Citando uma experiência péssima também: lá pelos meus 18 anos, trabalhei por um tempo de garçom em um restaurante "descolado", era bem grande o local e tinha em média uns 20 garçons em cada turno, óbvio que durante o trabalho rolava conversas comuns e como a maioria dos garçons não tinham nem 25 anos, boa parte dos assuntos eram "trends", e política volta e meia caia entre os tópicos e sempre quando alguém soltava algum argumento modernex eu rebatia (exemplo: fulano - "A polícia é racista, odeia negros, por isso as favelas sofrem" eu - "Que isso fulano, como você vai me provar que a polícia é racista se a corporação não faz acepção nenhuma de raça no recrutamento e eu mesmo já cansei de ver policiais pretos por aí?" fulano - "..." [ficava mudo e fazia cara de bumbum sem talco]). Não deu 1 mês no trabalho e eu fiquei queimado entre os garçons e garçonetes (grande maioria deles - digamos que de 50 garçons/garçonetes, 40 ativamente me desprezavam (até alguns que nunca tinham falado comigo - por ouvirem de amigos que eu era "reaça babaca" e afins), de resto - uns 8 eram neutros (que nunca ligavam pra esses tópicos) e apenas uns 2 eram okay comigo - o que no caso implicava em os que não gostavam de mim, me prejudicar ao máximo que conseguissem (exemplos: enquanto eles andavam pelo salão, algum cliente de uma mesa que eu estava atendendo pedia pra me chamar, o funcionário falava que ia me chamar e nunca me chamava. No fim do expediente você ia fechar o caixa e muitas vezes precisava de troco - e aí os garçons sempre se ajudavam, mas quando eu precisava eu ouvia da maioria "não tenho não", uma vez tive que sair do restaurante e ir até uma outra loja conseguir o troco pra poder voltar no restaurante fechar o caixa deixando a porcentagem do que era da casa e poder sair com meu dinheiro - perdendo ao todo quase uma hora depois do trabalho)). (Uma curiosidade é que depois descobri que a maioria dos garçons/garçonetes não apenas eram modernex em ideias, mas a maioria se juntava na troca de turno para "fumar um" - isso em um grupo de 15 pessoas em média - ou seja, eram ainda pior do que eu imaginava ser).

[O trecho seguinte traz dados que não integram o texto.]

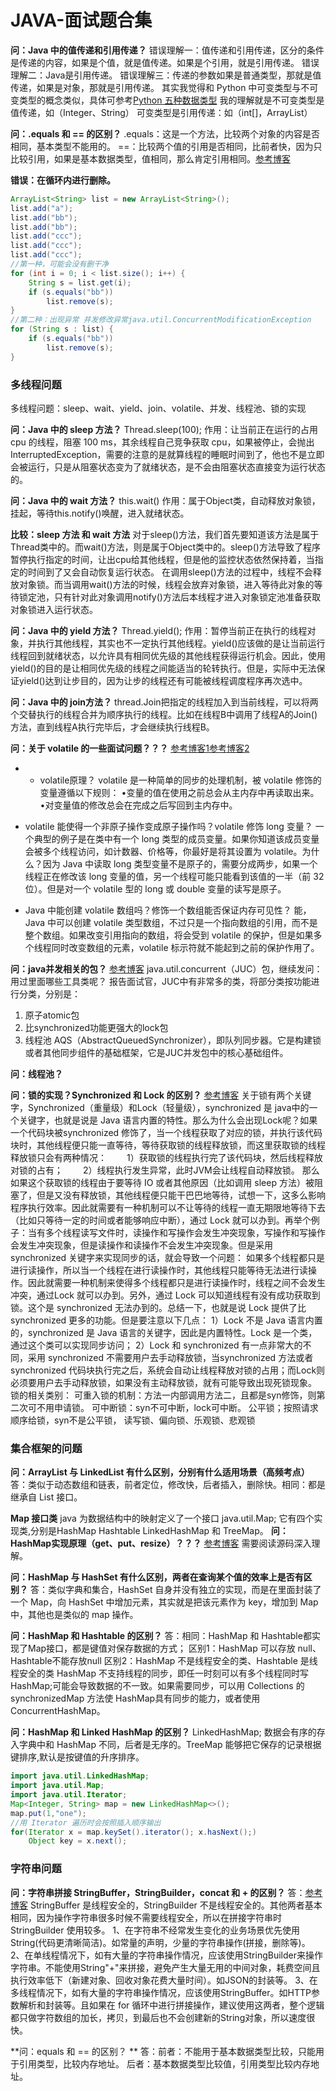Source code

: # JAVA-面试题合集

**问：Java 中的值传递和引用传递？**
错误理解一：值传递和引用传递，区分的条件是传递的内容，如果是个值，就是值传递。如果是个引用，就是引用传递。
错误理解二：Java是引用传递。
错误理解三：传递的参数如果是普通类型，那就是值传递，如果是对象，那就是引用传递。
其实我觉得和 Python 中可变类型与不可变类型的概念类似，具体可参考[Python 五种数据类型](https://blog.csdn.net/qq_29611345/article/details/100736961)
我的理解就是不可变类型是值传递，如（Integer、String）
可变类型是引用传递：如（int[]，ArrayList）

**问：.equals 和  ==  的区别？**
.equals：这是一个方法，比较两个对象的内容是否相同，基本类型不能用的。
==：比较两个值的引用是否相同，比前者快，因为只比较引用，如果是基本数据类型，值相同，那么肯定引用相同。[参考博客](https://www.cnblogs.com/Eason-S/p/5524837.html)

**错误：在循环内进行删除。**

```java
ArrayList<String> list = new ArrayList<String>();  
list.add("a");  
list.add("bb");  
list.add("bb");  
list.add("ccc");  
list.add("ccc");  
list.add("ccc");
//第一种，可能会没有删干净
for (int i = 0; i < list.size(); i++) {  
	String s = list.get(i);  
	if (s.equals("bb")) 
		list.remove(s);  
}
//第二种：出现异常 并发修改异常java.util.ConcurrentModificationException
for (String s : list) {  
	if (s.equals("bb")) 
		list.remove(s);  
}  
```

### 多线程问题
多线程问题：sleep、wait、yield、join、volatile、并发、线程池、锁的实现

**问：Java 中的 sleep 方法？**
Thread.sleep(100);
作用：让当前正在运行的占用 cpu 的线程，阻塞 100 ms，其余线程自己竞争获取 cpu，如果被停止，会抛出 InterruptedException，需要的注意的是就算线程的睡眠时间到了，他也不是立即会被运行，只是从阻塞状态变为了就绪状态，是不会由阻塞状态直接变为运行状态的。

**问：Java 中的 wait 方法？**
this.wait()
作用：属于Object类，自动释放对象锁，挂起，等待this.notify()唤醒，进入就绪状态。

**比较：sleep 方法 和 wait 方法**
对于sleep()方法，我们首先要知道该方法是属于Thread类中的。而wait()方法，则是属于Object类中的。sleep()方法导致了程序暂停执行指定的时间，让出cpu给其他线程，但是他的监控状态依然保持着，当指定的时间到了又会自动恢复运行状态。
在调用sleep()方法的过程中，线程不会释放对象锁。而当调用wait()方法的时候，线程会放弃对象锁，进入等待此对象的等待锁定池，只有针对此对象调用notify()方法后本线程才进入对象锁定池准备获取对象锁进入运行状态。

**问：Java 中的 yield 方法？**
Thread.yield();
作用：暂停当前正在执行的线程对象，并执行其他线程，其实也不一定执行其他线程。yield()应该做的是让当前运行线程回到就绪状态，以允许具有相同优先级的其他线程获得运行机会。因此，使用yield()的目的是让相同优先级的线程之间能适当的轮转执行。但是，实际中无法保证yield()达到让步目的，因为让步的线程还有可能被线程调度程序再次选中。

**问：Java 中的 join方法？**
thread.Join把指定的线程加入到当前线程，可以将两个交替执行的线程合并为顺序执行的线程。比如在线程B中调用了线程A的Join()方法，直到线程A执行完毕后，才会继续执行线程B。

**问：关于 volatile 的一些面试问题？？？**
[参考博客1](https://blog.csdn.net/u011277123/article/details/72235927)[参考博客2](https://blog.csdn.net/u012723673/article/details/80682208)
* * volatile原理？
volatile 是一种简单的同步的处理机制，被 volatile 修饰的变量遵循以下规则：
•变量的值在使用之前总会从主内存中再读取出来。
•对变量值的修改总会在完成之后写回到主内存中。

* volatile 能使得一个非原子操作变成原子操作吗？volatile 修饰 long 变量？
一个典型的例子是在类中有一个 long 类型的成员变量。如果你知道该成员变量会被多个线程访问，如计数器、价格等，你最好是将其设置为 volatile。为什么？因为 Java 中读取 long 类型变量不是原子的，需要分成两步，如果一个线程正在修改该 long 变量的值，另一个线程可能只能看到该值的一半（前 32 位）。但是对一个 volatile 型的 long 或 double 变量的读写是原子。

* Java 中能创建 volatile 数组吗？修饰一个数组能否保证内存可见性？
能，Java 中可以创建 volatile 类型数组，不过只是一个指向数组的引用，而不是整个数组。如果改变引用指向的数组，将会受到 volatile 的保护，但是如果多个线程同时改变数组的元素，volatile 标示符就不能起到之前的保护作用了。


**问：java并发相关的包？**
[参考博客](https://www.jianshu.com/p/46728d6bc6b2)
java.util.concurrent（JUC）包，继续发问：用过里面哪些工具类呢？
报告面试官，JUC中有非常多的类，将部分类按功能进行分类，分别是：
1. 原子atomic包
2. 比synchronized功能更强大的lock包
3. 线程池
AQS（AbstractQueuedSynchronizer），即队列同步器。它是构建锁或者其他同步组件的基础框架，它是JUC并发包中的核心基础组件。

**问：线程池？**

**问：锁的实现？Synchronized 和 Lock 的区别？**
[参考博客](https://blog.csdn.net/youyou1543724847/article/details/52735510)
关于锁有两个关键字，Synchronized（重量级）和Lock（轻量级），synchronized 是 java中的一个关键字，也就是说是 Java 语言内置的特性。那么为什么会出现Lock呢？如果一个代码块被synchronized 修饰了，当一个线程获取了对应的锁，并执行该代码块时，其他线程便只能一直等待，等待获取锁的线程释放锁，而这里获取锁的线程释放锁只会有两种情况：
　　1）获取锁的线程执行完了该代码块，然后线程释放对锁的占有；
　　2）线程执行发生异常，此时JVM会让线程自动释放锁。
那么如果这个获取锁的线程由于要等待 IO 或者其他原因（比如调用 sleep 方法）被阻塞了，但是又没有释放锁，其他线程便只能干巴巴地等待，试想一下，这多么影响程序执行效率。因此就需要有一种机制可以不让等待的线程一直无期限地等待下去（比如只等待一定的时间或者能够响应中断），通过 Lock 就可以办到。再举个例子：当有多个线程读写文件时，读操作和写操作会发生冲突现象，写操作和写操作会发生冲突现象，但是读操作和读操作不会发生冲突现象。但是采用synchronized 关键字来实现同步的话，就会导致一个问题：
如果多个线程都只是进行读操作，所以当一个线程在进行读操作时，其他线程只能等待无法进行读操作。因此就需要一种机制来使得多个线程都只是进行读操作时，线程之间不会发生冲突，通过Lock 就可以办到。另外，通过 Lock 可以知道线程有没有成功获取到锁。这个是 synchronized 无法办到的。总结一下，也就是说 Lock 提供了比 synchronized 更多的功能。但是要注意以下几点：
1）Lock 不是 Java 语言内置的，synchronized 是 Java 语言的关键字，因此是内置特性。Lock 是一个类，通过这个类可以实现同步访问；
2）Lock 和 synchronized 有一点非常大的不同，采用 synchronized 不需要用户去手动释放锁，当synchronized 方法或者 synchronized 代码块执行完之后，系统会自动让线程释放对锁的占用；而Lock则必须要用户去手动释放锁，如果没有主动释放锁，就有可能导致出现死锁现象。
锁的相关类别：
可重入锁的机制：方法一内部调用方法二，且都是syn修饰，则第二次可不用申请锁。
可中断锁：syn不可中断，lock可中断。
公平锁；按照请求顺序给锁，syn不是公平锁，
读写锁、偏向锁、乐观锁、悲观锁

### 集合框架的问题
**问：ArrayList 与 LinkedList 有什么区别，分别有什么适用场景（高频考点）**
答：类似于动态数组和链表，前者定位，修改快，后者插入，删除快。相同：都是继承自 List 接口。

**Map 接口类**
java 为数据结构中的映射定义了一个接口 java.util.Map; 它有四个实现类,分别是HashMap Hashtable LinkedHashMap 和 TreeMap。
**问：HashMap实现原理（get、put、resize）？？？**
[参考博客](https://www.imooc.com/article/24118)
需要阅读源码深入理解。

**问：HashMap 与 HashSet 有什么区别，两者在查询某个值的效率上是否有区别？**
答：类似字典和集合，HashSet 自身并没有独立的实现，而是在里面封装了一个 Map，向 HashSet 中增加元素，其实就是把该元素作为 key，增加到 Map 中，其他也是类似的 map 操作。

**问：HashMap 和 Hashtable 的区别？**
答：相同：HashMap 和 Hashtable都实现了Map接口，都是键值对保存数据的方式；
区别1：HashMap 可以存放 null、Hashtable不能存放null
区别2：HashMap 不是线程安全的类、Hashtable 是线程安全的类
HashMap 不支持线程的同步，即任一时刻可以有多个线程同时写 HashMap;可能会导致数据的不一致。如果需要同步，可以用 Collections 的 synchronizedMap 方法使 HashMap具有同步的能力，或者使用ConcurrentHashMap。

**问：HashMap 和 Linked HashMap 的区别？**
LinkedHashMap; 数据会有序的存入字典中和 HashMap 不同，后者是无序的。TreeMap 能够把它保存的记录根据键排序,默认是按键值的升序排序。

```java
import java.util.LinkedHashMap;
import java.util.Map;
import java.util.Iterator;
Map<Integer, String> map = new LinkedHashMap<>();
map.put(1,"one");
//用 Iterator 遍历时会按照插入顺序输出
for(Iterator x = map.keySet().iterator(); x.hasNext();)
	Object key = x.next();
```

### 字符串问题
**问：字符串拼接 StringBuffer，StringBuilder，concat 和 + 的区别？**
答：[参考博客](https://www.cnblogs.com/lojun/articles/9664794.html)
StringBuffer 是线程安全的，StringBuilder 不是线程安全的。其他两者基本相同，因为操作字符串很多时候不需要线程安全，所以在拼接字符串时 StringBuilder 使用较多。
1、在字符串不经常发生变化的业务场景优先使用String(代码更清晰简洁)。如常量的声明，少量的字符串操作(拼接，删除等)。
2、在单线程情况下，如有大量的字符串操作情况，应该使用StringBuilder来操作字符串。不能使用String"+"来拼接，避免产生大量无用的中间对象，耗费空间且执行效率低下（新建对象、回收对象花费大量时间）。如JSON的封装等。
3、在多线程情况下，如有大量的字符串操作情况，应该使用StringBuffer。如HTTP参数解析和封装等。且如果在 for 循环中进行拼接操作，建议使用这两者，整个逻辑都只做字符数组的加长，拷贝，到最后也不会创建新的String对象，所以速度很快。

**问：equals 和 == 的区别？ **
答：前者：不能用于基本数据类型比较，只能用于引用类型，比较内存地址。 后者：基本数据类型比较值，引用类型比较内存地址。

Então, percebi duas coisas na minha vida sobre esses debates em grupos (escola, trabalho, faculdade, conhecidos...). A primeira é que, na real, esses debates não mudavam a opinião dos que discutiam e nem dos espectadores sobre nada a longo prazo (mesmo que o debate tenha sido conclusivo, com um lado completamente dominando o final). A segunda, é que o que mudava, era a opinião de todos sobre QUEM estava debatendo (É um bom orador e está em solo fértil?! Vai ganhar algum reconhecimento social. É um orador ruim, ou está em solo morto (exemplo: um cristão indo pregar numa reunião de ateus, ou vice-versa)?! Vai ganhar desprezo e outros sentimentos ruins do público).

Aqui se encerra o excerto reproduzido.